Bread Me Baby

ok. Let's talk about bread. Your post inspired me.

I have been making bread, and I love making bread. But about every 7th loaf seems to work. Lately my dough has been shrinking, yes I said shrinking, in the oven. Which results in me, well, very pissed off.

Any suggestions?

Cabbage Salad

Kelse,

Here's where we can converse, share, prompt, stimulate, encourage, initiate and challenge.

First topic: find me a cabbage salad that's delicious. And any tips for cutting cabbage so that it's thin enough would be welcomed as well.

-jude


Thought Hash # 2


I have moved several times to Montreal. The first was to begin university in 2004 (but I only lasted one year) and my second was to live with a boyfriend last January. It was a tricky situation, me living in his room with nothing to do in Montreal except work at a cupcake store 12 hours a week, while he started his masters (this takes up a surprisingly large amount of time). To keep myself occupied I decided I would master the art of bread making. But I went about it wrong. I obsessed over the end result and it never turned out like I wanted. It was always too crumbly, too dry, too dense, and I didn't have the right sized pans. Then the oven started to spray sparks and my loaves came out burned and undercooked.
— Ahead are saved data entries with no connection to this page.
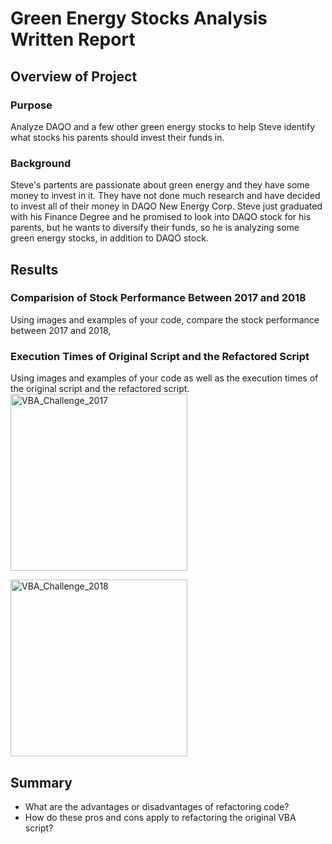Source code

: # Green Energy Stocks Analysis Written Report

## Overview of Project
### Purpose
Analyze DAQO and a few other green energy stocks to help Steve identify what stocks his parents should invest their funds in.

### Background
Steve's partents are passionate about green energy and they have some money to invest in it. They have not done much research and have decided to invest all of their money in DAQO New Energy Corp. Steve just graduated with his Finance Degree and he promised to look into DAQO stock for his parents, but he wants to diversify their funds, so he is analyzing some green energy stocks, in addition to DAQO stock.

## Results

### Comparision of Stock Performance Between 2017 and 2018
Using images and examples of your code, compare the stock performance between 2017 and 2018,


### Execution Times of Original Script and the Refactored Script
Using images and examples of your code as well as the execution times of the original script and the refactored script.
<img width="283" alt="VBA_Challenge_2017" src="https://user-images.githubusercontent.com/85654649/125211421-38164780-e274-11eb-8ee9-48bcc8a1d833.png">


<img width="283" alt="VBA_Challenge_2018" src="https://user-images.githubusercontent.com/85654649/125211425-3b113800-e274-11eb-9016-9297427b7bc6.png">

## Summary
- What are the advantages or disadvantages of refactoring code?
- How do these pros and cons apply to refactoring the original VBA script?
I pulled at my hair in frustration in the kitchen: "But I'm following and doing everything I'm supposed to! Why isn't it working!" Soon the oven broke. The relationship didn't last much longer.
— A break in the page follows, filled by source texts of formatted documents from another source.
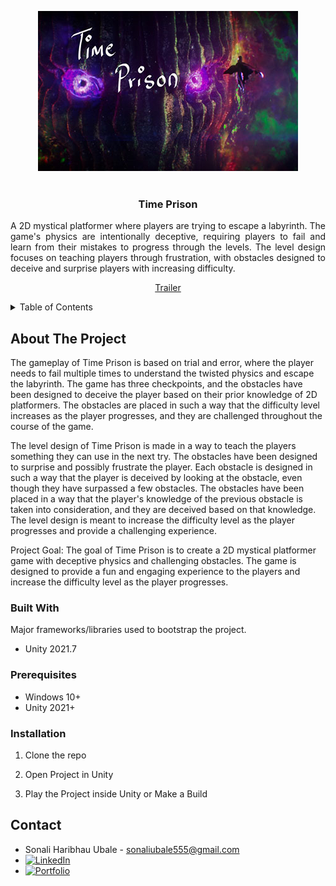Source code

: <!-- Improved compatibility of back to top link: See: https://github.com/othneildrew/Best-README-Template/pull/73 -->
<a name="readme-top"></a>
<!--
*** Thanks for checking out the Best-README-Template. If you have a suggestion
*** that would make this better, please fork the repo and create a pull request
*** or simply open an issue with the tag "enhancement".
*** Don't forget to give the project a star!
*** Thanks again! Now go create something AMAZING! :D
-->



<!-- PROJECT SHIELDS -->
<!--
*** I'm using markdown "reference style" links for readability.
*** Reference links are enclosed in brackets [ ] instead of parentheses ( ).
*** See the bottom of this document for the declaration of the reference variables
*** for contributors-url, forks-url, etc. This is an optional, concise syntax you may use.
*** https://www.markdownguide.org/basic-syntax/#reference-style-links
-->
<div align="center">
    <img src="Title.jpg">
</div>

<!-- PROJECT LOGO -->
<br />
<div align="center">
  <h3 align="center">Time Prison</h3>
  <p align="justify">
    A 2D mystical platformer where players are trying to escape a labyrinth. The game's physics are intentionally deceptive, requiring players to fail and learn from their mistakes to progress through the levels. The level design focuses on teaching players through frustration, with obstacles designed to deceive and surprise players with increasing difficulty.
    <br />
    <div align="center">
    <a href="https://youtu.be/KuBHnnQDwlc" target="_blank">Trailer</a>
    </div>
  </p>
</div>

<!-- TABLE OF CONTENTS -->
<details>
  <summary>Table of Contents</summary>
  <ol>
    <li>
      <a href="#about-the-project">About The Project</a>
      <ul>
        <li><a href="#built-with">Built With</a></li>
      </ul>
    </li>
    <li>
      <a href="#getting-started">Getting Started</a>
      <ul>
        <li><a href="#prerequisites">Prerequisites</a></li>
        <li><a href="#installation">Installation</a></li>
      </ul>
    </li>
    <li><a href="#contact">Contact</a></li>
    <li><a href="#acknowledgments">Acknowledgments</a></li>
  </ol>
</details>



<!-- ABOUT THE PROJECT -->
## About The Project

The gameplay of Time Prison is based on trial and error, where the player needs to fail multiple times to understand the twisted physics and escape the labyrinth. The game has three checkpoints, and the obstacles have been designed to deceive the player based on their prior knowledge of 2D platformers. The obstacles are placed in such a way that the difficulty level increases as the player progresses, and they are challenged throughout the course of the game.

The level design of Time Prison is made in a way to teach the players something they can use in the next try. The obstacles have been designed to surprise and possibly frustrate the player. Each obstacle is designed in such a way that the player is deceived by looking at the obstacle, even though they have surpassed a few obstacles. The obstacles have been placed in a way that the player's knowledge of the previous obstacle is taken into consideration, and they are deceived based on that knowledge. The level design is meant to increase the difficulty level as the player progresses and provide a challenging experience.

Project Goal: The goal of Time Prison is to create a 2D mystical platformer game with deceptive physics and challenging obstacles. The game is designed to provide a fun and engaging experience to the players and increase the difficulty level as the player progresses.

### Built With

Major frameworks/libraries used to bootstrap the project.

* Unity 2021.7

### Prerequisites

* Windows 10+
* Unity 2021+


### Installation

1. Clone the repo

2. Open Project in Unity

3. Play the Project inside Unity or Make a Build

<!-- CONTACT -->
## Contact

* Sonali Haribhau Ubale - sonaliubale555@gmail.com
* [![LinkedIn][linkedin-shield]][linkedin-url]
* [![Portfolio][portfolioIcon-url]][portfolio-url]

<!-- MARKDOWN LINKS & IMAGES -->
<!-- https://www.markdownguide.org/basic-syntax/#reference-style-links -->
[linkedin-shield]: https://img.shields.io/badge/-LinkedIn-black.svg?style=for-the-badge&logo=linkedin&colorB=512
[linkedin-url]: https://www.linkedin.com/in/sonaliubale/
[portfolioIcon-url]: https://img.shields.io/badge/-Portfolio-skyblue
[portfolio-url]: https://sonaliubale555.wixsite.com/portfolio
At the beginning of this year, I arrived in Montreal for a third time. It was definitely less stressful than time one and two, but still a transition that involved a lot of anxiety about the future and of course, expectation. I found myself again, although less so, in need of ways to occupy my time as I began my new life. One afternoon, to take a break from job hunting, I tried making bread in my new kitchen. It turned out like chalk: a heavy pasty crumbly loaf that my roommates tried to convince me was delicious. I was mortified.

Now it's almost the 1st of April and I'm beginning to feel more settled. I'm hopeful about spring and excited about my job at an outdoors clothing store. The loaves you see above, are those I made this morning. And although I have had other successful bread-themed undertakings, for the first time in my life, I have made perfect sandwich bread, perfect toast bread, perfect perfect bread, that isn't too crumbly, that slices well, that is moist, that has enough salt and is hearty. Am I cured of anxiety and expectation surrounding life transitions, my ultimate performance and bread making? No, not in the least, but I think things might be looking up and it has a lot to do with having faith in what I know, and letting go.

- Chef Murph

Pumpkin Millet Muffins


For the people who know me, they understand the art of making and eating muffins is no light affair. I'm not sure when the obsession started, my dad could give you more information, as he is the one who introduced me to "good" muffins and how to make them.

I was blessed with a homemade breakfast almost every day of my childhood. At the time, I don't remember thinking much of it, I even remember complaining, or acting extremely unenthusiastic. Little did I know that while I was eating steaming whole-wheat pancakes with home-made honey rhubarb sauce or buttery popovers that I broke open and filled with raspberry jam or blueberry cornmeal muffins fresh out of the oven, most other children were happily crunching away on the same old cereal.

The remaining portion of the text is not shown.